→ PROMPT: Copy every line below that has the word "short" in it.

- Opening Delimiter -

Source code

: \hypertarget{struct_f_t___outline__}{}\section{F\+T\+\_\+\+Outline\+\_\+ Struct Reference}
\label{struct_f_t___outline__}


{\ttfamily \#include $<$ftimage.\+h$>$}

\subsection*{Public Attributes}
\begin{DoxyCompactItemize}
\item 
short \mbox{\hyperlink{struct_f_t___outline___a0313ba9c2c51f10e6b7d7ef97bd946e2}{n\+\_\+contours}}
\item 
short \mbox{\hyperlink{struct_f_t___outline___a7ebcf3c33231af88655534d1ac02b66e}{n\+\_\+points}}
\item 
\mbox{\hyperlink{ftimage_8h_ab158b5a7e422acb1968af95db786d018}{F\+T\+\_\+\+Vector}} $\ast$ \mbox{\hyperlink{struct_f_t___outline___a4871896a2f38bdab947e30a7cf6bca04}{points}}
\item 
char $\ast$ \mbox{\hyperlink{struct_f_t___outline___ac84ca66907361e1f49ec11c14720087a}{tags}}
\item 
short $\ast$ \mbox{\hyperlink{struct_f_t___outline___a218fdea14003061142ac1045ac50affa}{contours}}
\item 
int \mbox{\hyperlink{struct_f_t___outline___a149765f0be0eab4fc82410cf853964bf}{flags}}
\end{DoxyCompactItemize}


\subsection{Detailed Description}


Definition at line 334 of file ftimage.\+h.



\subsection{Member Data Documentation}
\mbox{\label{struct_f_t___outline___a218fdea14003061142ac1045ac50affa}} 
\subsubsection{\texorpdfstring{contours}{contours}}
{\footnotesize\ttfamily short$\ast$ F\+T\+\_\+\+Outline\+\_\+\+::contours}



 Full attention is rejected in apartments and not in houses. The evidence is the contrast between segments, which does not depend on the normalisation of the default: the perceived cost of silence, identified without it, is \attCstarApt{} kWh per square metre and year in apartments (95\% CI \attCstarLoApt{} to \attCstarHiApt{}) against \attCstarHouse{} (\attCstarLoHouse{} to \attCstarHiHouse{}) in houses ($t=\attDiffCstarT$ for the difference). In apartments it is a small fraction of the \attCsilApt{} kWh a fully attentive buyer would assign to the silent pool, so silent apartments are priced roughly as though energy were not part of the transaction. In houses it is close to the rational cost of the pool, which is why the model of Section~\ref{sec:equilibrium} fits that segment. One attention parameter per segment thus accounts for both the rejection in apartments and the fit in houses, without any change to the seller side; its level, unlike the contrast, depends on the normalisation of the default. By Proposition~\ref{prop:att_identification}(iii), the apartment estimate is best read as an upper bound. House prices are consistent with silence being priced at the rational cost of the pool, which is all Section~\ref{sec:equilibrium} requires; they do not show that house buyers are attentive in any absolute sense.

- Closing Delimiter -

→ RESPONSE BELOW:
short \mbox{\hyperlink{struct_f_t___outline___a0313ba9c2c51f10e6b7d7ef97bd946e2}{n\+\_\+contours}}
short \mbox{\hyperlink{struct_f_t___outline___a7ebcf3c33231af88655534d1ac02b66e}{n\+\_\+points}}
short $\ast$ \mbox{\hyperlink{struct_f_t___outline___a218fdea14003061142ac1045ac50affa}{contours}}
{\footnotesize\ttfamily short$\ast$ F\+T\+\_\+\+Outline\+\_\+\+::contours}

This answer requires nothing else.